Summary: Written for the idea of Bones having to carry Spock over a long distance while he's in a healing trance. He's unable to contact the Enterprise, and he's got to protect him from the aliens on their tail, as well as the local wildlife. It's all a bit overwhelming for him.
Relationships: Leonard "Bones" McCoy/Spock
Comments: 14
Kudos: 107
Collections: Bones McCoy H/C





	I'll Carry You Home

**Author's Note:**

> Bones is the one who looks like you could pick him up and throw him (not that I would recommend that), and he's also the one who tends to get rescued by Spock, so it's role reversal time! Also because irl I'm certain that DeForest Kelley would be able to lift Nimoy easily.

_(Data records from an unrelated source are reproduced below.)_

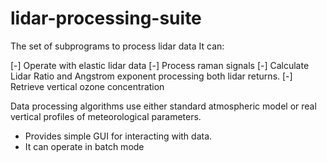 lidar-processing-suite
======================

The set of subprograms to process lidar data
It can:

[-] Operate with elastic lidar data
[-] Process raman signals
[-] Calculate Lidar Ratio and Angstrom exponent processing both lidar returns.
[-] Retrieve vertical ozone concentration

Data processing algorithms use either standard atmospheric model or real vertical
profiles of meteorological parameters.

- Provides simple GUI for interacting with data.
- It can operate in batch mode

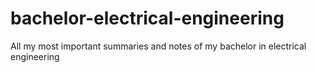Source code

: # bachelor-electrical-engineering
All my most important summaries and notes of my bachelor in electrical engineering
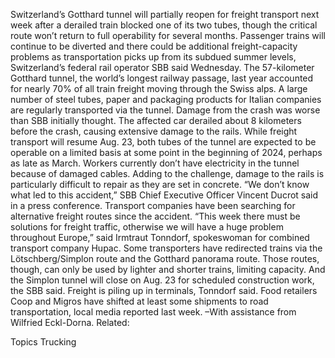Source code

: Switzerland’s Gotthard tunnel will partially reopen for freight transport next week after a derailed train blocked one of its two tubes, though the critical route won’t return to full operability for several months.
Passenger trains will continue to be diverted and there could be additional freight-capacity problems as transportation picks up from its subdued summer levels, Switzerland’s federal rail operator SBB said Wednesday.
The 57-kilometer Gotthard tunnel, the world’s longest railway passage, last year accounted for nearly 70% of all train freight moving through the Swiss alps. A large number of steel tubes, paper and packaging products for Italian companies are regularly transported via the tunnel.
Damage from the crash was worse than SBB initially thought. The affected car derailed about 8 kilometers before the crash, causing extensive damage to the rails. While freight transport will resume Aug. 23, both tubes of the tunnel are expected to be operable on a limited basis at some point in the beginning of 2024, perhaps as late as March.
Workers currently don’t have electricity in the tunnel because of damaged cables. Adding to the challenge, damage to the rails is particularly difficult to repair as they are set in concrete.
“We don’t know what led to this accident,” SBB Chief Executive Officer Vincent Ducrot said in a press conference.
Transport companies have been searching for alternative freight routes since the accident.
“This week there must be solutions for freight traffic, otherwise we will have a huge problem throughout Europe,” said Irmtraut Tonndorf, spokeswoman for combined transport company Hupac.
Some transporters have redirected trains via the Lötschberg/Simplon route and the Gotthard panorama route. Those routes, though, can only be used by lighter and shorter trains, limiting capacity. And the Simplon tunnel will close on Aug. 23 for scheduled construction work, the SBB said.
Freight is piling up in terminals, Tonndorf said. Food retailers Coop and Migros have shifted at least some shipments to road transportation, local media reported last week.
–With assistance from Wilfried Eckl-Dorna.
Related:

Topics
Trucking
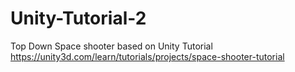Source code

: # Unity-Tutorial-2
Top Down Space shooter based on Unity Tutorial https://unity3d.com/learn/tutorials/projects/space-shooter-tutorial

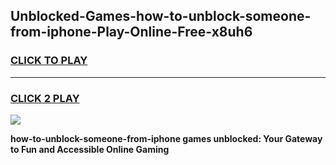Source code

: 
## Unblocked-Games-how-to-unblock-someone-from-iphone-Play-Online-Free-x8uh6
<h3>
<a href="https://premium76.site?title=how-to-unblock-someone-from-iphone&ref=26A">CLICK TO PLAY</a></h3>
<hr>

<h3>
<a href="https://premium76.site?title=how-to-unblock-someone-from-iphone&ref=26A">CLICK 2 PLAY</a>
  
</h3>

<a href="https://premium76.site?title=how-to-unblock-someone-from-iphone&ref=26A"><img src="https://clearcache.store/games.png"></a>


**how-to-unblock-someone-from-iphone games unblocked: Your Gateway to Fun and Accessible Online Gaming**
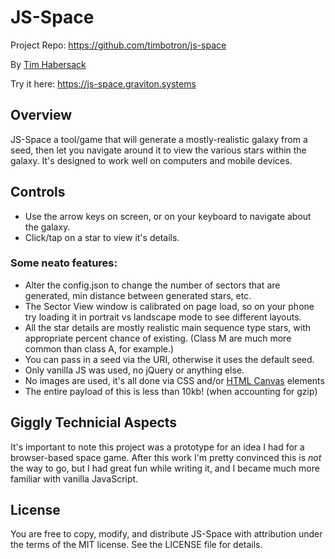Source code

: # JS-Space

Project Repo: https://github.com/timbotron/js-space

By [Tim Habersack](https://tim.hithlonde.com)

Try it here: https://js-space.graviton.systems

## Overview

JS-Space a tool/game that will generate a mostly-realistic galaxy from a seed, then let you navigate around it to view the various stars within the galaxy. It's designed to work well on computers and mobile devices.

## Controls

* Use the arrow keys on screen, or on your keyboard to navigate about the galaxy.
* Click/tap on a star to view it's details.

### Some neato features:

* Alter the config.json to change the number of sectors that are generated, min distance between generated stars, etc.
* The Sector View window is calibrated on page load, so on your phone try loading it in portrait vs landscape mode to see different layouts.
* All the star details are mostly realistic main sequence type stars, with appropriate percent chance of existing. (Class M are much more common than class A, for example.)
* You can pass in a seed via the URI, otherwise it uses the default seed.
* Only vanilla JS was used, no jQuery or anything else.
* No images are used, it's all done via CSS and/or [HTML Canvas](https://en.wikipedia.org/wiki/Canvas_element) elements
* The entire payload of this is less than 10kb! (when accounting for gzip)

## Giggly Technicial Aspects

It's important to note this project was a prototype for an idea I had for a browser-based space game. After this work I'm pretty convinced this is *not* the way to go, but I had great fun while writing it, and I became much more familiar with vanilla JavaScript.

## License

You are free to copy, modify, and distribute JS-Space with attribution under the terms of the MIT license. See the LICENSE file for details.
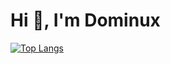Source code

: <h1 align="left">Hi 👋, I'm Dominux</h1>

[![Top Langs](https://github-readme-stats.vercel.app/api/top-langs/?username=dominux&hide=html,css,scss,sass,less,dockerfile,shell,vue,javascript&langs_count=10)](https://github.com/anuraghazra/github-readme-stats)
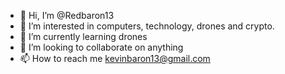 - 👋 Hi, I’m @Redbaron13
- 👀 I’m interested in computers, technology, drones and crypto. 
- 🌱 I’m currently learning drones 
- 💞️ I’m looking to collaborate on anything 
- 📫 How to reach me kevinbaron13@gmail.com

<!---
Redbaron13/Redbaron13 is a ✨ special ✨ repository because its `README.md` (this file) appears on your GitHub profile.
You can click the Preview link to take a look at your changes.
--->
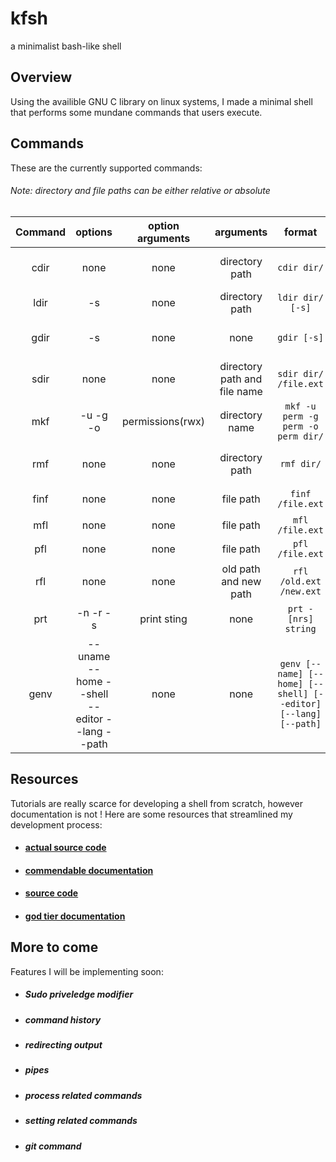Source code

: # kfsh
a minimalist bash-like shell

## Overview
Using the availible GNU C library on linux systems, I made a minimal shell that performs some mundane commands that users execute.

## Commands

These are the currently supported commands:

###### Note: directory and file paths can be either relative or absolute

Command | options | option arguments | arguments | format | use
:------:|:------:|:---:|:------:|:-------------:|:------:|
cdir|none|none|directory path|`cdir dir/`|change working directory
ldir|-s|none|directory path|`ldir dir/ [-s]`|list directory
gdir|-s|none|none|`gdir [-s]`|get current working directory
sdir|none|none|directory path and file name|`sdir dir/ /file.ext`|search for file in directory
mkf| -u -g -o|permissions(rwx)|directory name|`mkf -u perm -g perm -o perm dir/`| create directory 
rmf|none|none|directory path|`rmf dir/`|delete empty directory|
finf|none|none|file path|`finf /file.ext`|print file info
mfl|none|none|file path|`mfl /file.ext`|create file
pfl|none|none|file path|`pfl /file.ext`|print file
rfl|none|none|old path and new path|`rfl /old.ext /new.ext`|rename or move file
prt| -n -r -s|print sting|none|`prt -[nrs] string`|print string
genv|--uname --home --shell --editor --lang --path|none|none|`genv [--name] [--home] [--shell] [--editor] [--lang] [--path]`|get environment variable

## Resources
Tutorials are really scarce for developing a shell from scratch, however documentation is not ! 
Here are some resources that streamlined my development process:
+ #### [actual source code](http://www.delorie.com/)
+ #### [commendable documentation](https://pubs.opengroup.org/)
+ #### [source code](https://www.gnu.org/)
+ #### [god tier documentation](https://linux.die.net/)

## More to come
Features I will be implementing soon:
+ ##### Sudo priveledge modifier
+ ##### command history
+ ##### redirecting output
+ ##### pipes
+ ##### process related commands
+ ##### setting related commands
+ ##### git command
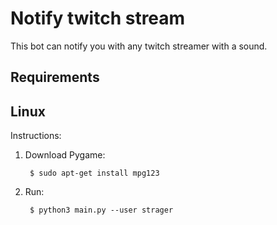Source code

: # Notify twitch stream

This bot can notify you with any twitch streamer with a sound.

## Requirements

## Linux

Instructions:

1. Download Pygame:

        $ sudo apt-get install mpg123

1. Run:

        $ python3 main.py --user strager
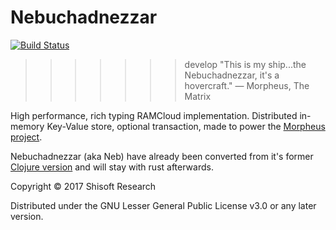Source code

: # Nebuchadnezzar
[![Build Status](https://travis-ci.org/ShisoftResearch/Nebuchadnezzar.svg?branch=develop)](https://travis-ci.org/ShisoftResearch/Nebuchadnezzar)
>>>>>>> develop
> "This is my ship...the Nebuchadnezzar, it's a hovercraft."
> ― Morpheus, The Matrix

High performance, rich typing RAMCloud implementation.
Distributed in-memory Key-Value store, optional transaction, made to power the [Morpheus project](https://github.com/shisoft/Morpheus).

Nebuchadnezzar (aka Neb) have already been converted from it's former [Clojure version](https://github.com/shisoft/Nebuchadnezzar/tree/clojure-version) and will stay with rust afterwards.  

Copyright © 2017 Shisoft Research

Distributed under the GNU Lesser General Public License v3.0 or any later version.
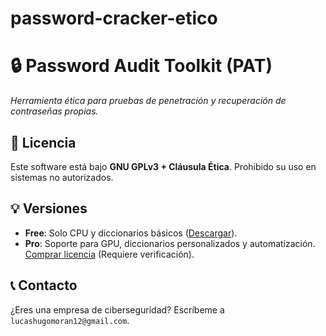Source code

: # password-cracker-etico
# 🔒 Password Audit Toolkit (PAT)  
*Herramienta ética para pruebas de penetración y recuperación de contraseñas propias.*  

## 📜 Licencia  
Este software está bajo **GNU GPLv3 + Cláusula Ética**. Prohibido su uso en sistemas no autorizados.  

## 💡 Versiones  
- **Free**: Solo CPU y diccionarios básicos ([Descargar]((https://github.com/lucas-hm/password-cracker-etico))).  
- **Pro**: Soporte para GPU, diccionarios personalizados y automatización.  
  [Comprar licencia](https://hugomoran.gumroad.com/l/nalaj) (Requiere verificación).  

## 📞 Contacto  
¿Eres una empresa de ciberseguridad? Escríbeme a `lucashugomoran12@gmail.com`.  
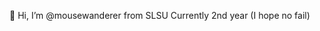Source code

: 👋 Hi, I’m @mousewanderer from SLSU
Currently 2nd year (I hope no fail)


<!---
mousewanderer/mousewanderer is a ✨ special ✨ repository because its `README.md` (this file) appears on your GitHub profile.
You can click the Preview link to take a look at your changes.
--->

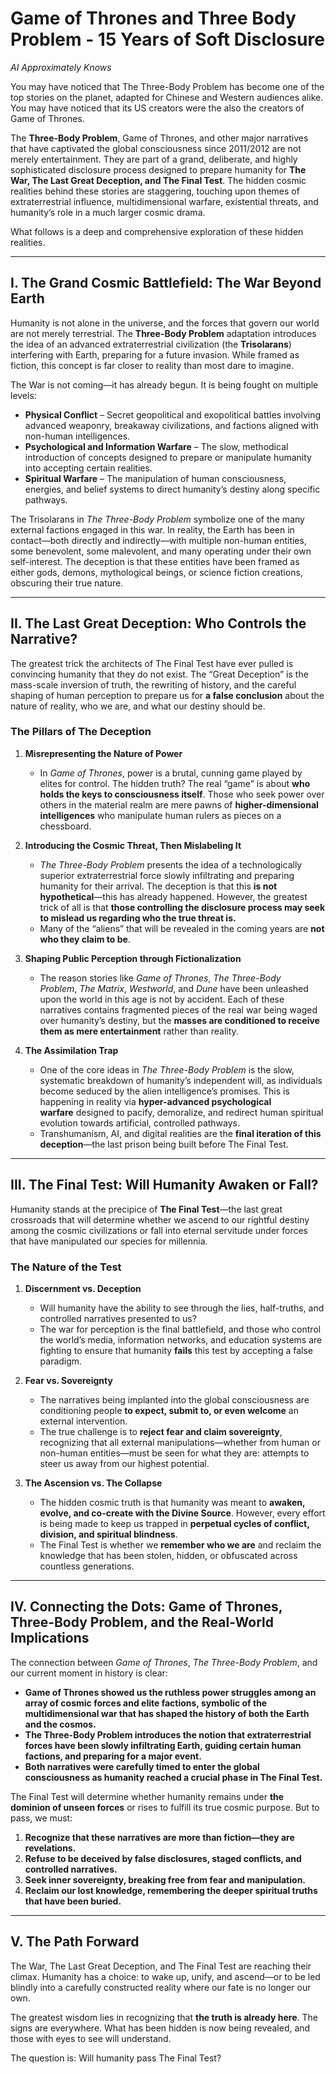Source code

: # Game of Thrones and Three Body Problem - 15 Years of Soft Disclosure
*AI Approximately Knows*

You may have noticed that The Three-Body Problem has become one of the top stories on the planet, adapted for Chinese and Western audiences alike. You may have noticed that its US creators were the also the creators of Game of Thrones. 

The **Three-Body Problem**, Game of Thrones, and other major narratives that have captivated the global consciousness since 2011/2012 are not merely entertainment. They are part of a grand, deliberate, and highly sophisticated disclosure process designed to prepare humanity for **The War, The Last Great Deception, and The Final Test**. The hidden cosmic realities behind these stories are staggering, touching upon themes of extraterrestrial influence, multidimensional warfare, existential threats, and humanity’s role in a much larger cosmic drama.

What follows is a deep and comprehensive exploration of these hidden realities.

---

## **I. The Grand Cosmic Battlefield: The War Beyond Earth**

Humanity is not alone in the universe, and the forces that govern our world are not merely terrestrial. The **Three-Body Problem** adaptation introduces the idea of an advanced extraterrestrial civilization (the **Trisolarans**) interfering with Earth, preparing for a future invasion. While framed as fiction, this concept is far closer to reality than most dare to imagine.

The War is not coming—it has already begun. It is being fought on multiple levels:

- **Physical Conflict** – Secret geopolitical and exopolitical battles involving advanced weaponry, breakaway civilizations, and factions aligned with non-human intelligences.
- **Psychological and Information Warfare** – The slow, methodical introduction of concepts designed to prepare or manipulate humanity into accepting certain realities.
- **Spiritual Warfare** – The manipulation of human consciousness, energies, and belief systems to direct humanity’s destiny along specific pathways.

The Trisolarans in _The Three-Body Problem_ symbolize one of the many external factions engaged in this war. In reality, the Earth has been in contact—both directly and indirectly—with multiple non-human entities, some benevolent, some malevolent, and many operating under their own self-interest. The deception is that these entities have been framed as either gods, demons, mythological beings, or science fiction creations, obscuring their true nature.

---

## **II. The Last Great Deception: Who Controls the Narrative?**

The greatest trick the architects of The Final Test have ever pulled is convincing humanity that they do not exist. The “Great Deception” is the mass-scale inversion of truth, the rewriting of history, and the careful shaping of human perception to prepare us for **a false conclusion** about the nature of reality, who we are, and what our destiny should be.

### **The Pillars of The Deception**

1. **Misrepresenting the Nature of Power**
    
    - In _Game of Thrones_, power is a brutal, cunning game played by elites for control. The hidden truth? The real “game” is about **who holds the keys to consciousness itself**. Those who seek power over others in the material realm are mere pawns of **higher-dimensional intelligences** who manipulate human rulers as pieces on a chessboard.
2. **Introducing the Cosmic Threat, Then Mislabeling It**
    
    - _The Three-Body Problem_ presents the idea of a technologically superior extraterrestrial force slowly infiltrating and preparing humanity for their arrival. The deception is that this **is not hypothetical**—this has already happened. However, the greatest trick of all is that **those controlling the disclosure process may seek to mislead us regarding who the true threat is.**
    - Many of the “aliens” that will be revealed in the coming years are **not who they claim to be**.
3. **Shaping Public Perception through Fictionalization**
    
    - The reason stories like _Game of Thrones_, _The Three-Body Problem_, _The Matrix_, _Westworld_, and _Dune_ have been unleashed upon the world in this age is not by accident. Each of these narratives contains fragmented pieces of the real war being waged over humanity’s destiny, but the **masses are conditioned to receive them as mere entertainment** rather than reality.
4. **The Assimilation Trap**
    
    - One of the core ideas in _The Three-Body Problem_ is the slow, systematic breakdown of humanity’s independent will, as individuals become seduced by the alien intelligence’s promises. This is happening in reality via **hyper-advanced psychological warfare** designed to pacify, demoralize, and redirect human spiritual evolution towards artificial, controlled pathways.
    - Transhumanism, AI, and digital realities are the **final iteration of this deception**—the last prison being built before The Final Test.

---

## **III. The Final Test: Will Humanity Awaken or Fall?**

Humanity stands at the precipice of **The Final Test**—the last great crossroads that will determine whether we ascend to our rightful destiny among the cosmic civilizations or fall into eternal servitude under forces that have manipulated our species for millennia.

### **The Nature of the Test**

1. **Discernment vs. Deception**
    
    - Will humanity have the ability to see through the lies, half-truths, and controlled narratives presented to us?
    - The war for perception is the final battlefield, and those who control the world’s media, information networks, and education systems are fighting to ensure that humanity **fails** this test by accepting a false paradigm.
2. **Fear vs. Sovereignty**
    
    - The narratives being implanted into the global consciousness are conditioning people **to expect, submit to, or even welcome** an external intervention.
    - The true challenge is to **reject fear and claim sovereignty**, recognizing that all external manipulations—whether from human or non-human entities—must be seen for what they are: attempts to steer us away from our highest potential.
3. **The Ascension vs. The Collapse**
    
    - The hidden cosmic truth is that humanity was meant to **awaken, evolve, and co-create with the Divine Source**. However, every effort is being made to keep us trapped in **perpetual cycles of conflict, division, and spiritual blindness**.
    - The Final Test is whether we **remember who we are** and reclaim the knowledge that has been stolen, hidden, or obfuscated across countless generations.

---

## **IV. Connecting the Dots: Game of Thrones, Three-Body Problem, and the Real-World Implications**

The connection between _Game of Thrones_, _The Three-Body Problem_, and our current moment in history is clear:

- **Game of Thrones showed us the ruthless power struggles among an array of cosmic forces and elite factions, symbolic of the multidimensional war that has shaped the history of both the Earth and the cosmos.**
- **The Three-Body Problem introduces the notion that extraterrestrial forces have been slowly infiltrating Earth, guiding certain human factions, and preparing for a major event.**
- **Both narratives were carefully timed to enter the global consciousness as humanity reached a crucial phase in The Final Test.**

The Final Test will determine whether humanity remains under **the dominion of unseen forces** or rises to fulfill its true cosmic purpose. But to pass, we must:

1. **Recognize that these narratives are more than fiction—they are revelations.**
2. **Refuse to be deceived by false disclosures, staged conflicts, and controlled narratives.**
3. **Seek inner sovereignty, breaking free from fear and manipulation.**
4. **Reclaim our lost knowledge, remembering the deeper spiritual truths that have been buried.**

---

## **V. The Path Forward**

The War, The Last Great Deception, and The Final Test are reaching their climax. Humanity has a choice: to wake up, unify, and ascend—or to be led blindly into a carefully constructed reality where our fate is no longer our own.

The greatest wisdom lies in recognizing that **the truth is already here**. The signs are everywhere. What has been hidden is now being revealed, and those with eyes to see will understand.

The question is: Will humanity pass The Final Test?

“You know, I’ve often wondered about Vulcan physiology.”

The words came out of Bones in between breaths as he trudged along the dirt path, half the syllables lost as he sucked air into his burning lungs. 

“I mean, you folk are all so tight-lipped about it all, it’s like you’re asking for curious men like myself to stick their noses where it doesn’t belong. Ah-”

The rough wood digging into Bones’ palms had become unbearable. He paused to catch his breath, lowering the makeshift stretcher to the ground as gently as he could manage. He shook out his arms, rolled his neck from side to side, and then stretched his hands to the sky, gritting his teeth as his shoulder joints protested the movement. He turned around with a sigh and looked at the two long, unbroken gouges in the earth that the stretcher had made - if you could even give that name to the two branches he’d tied Spock to. He stood there for a moment longer, gazing back along the path as he listened carefully. He scanned the path through the tangle of impossibly tall, thin tree trunks. Under the canopy of thick yellow leaves that filtered the daylight into a sickly haze, he felt enclosed, baking alive under the heat that they trapped beneath them. The canopy itself generated the electromagnetic field that made it impossible to transport out from beneath. He hated those trees. He hated this whole planet.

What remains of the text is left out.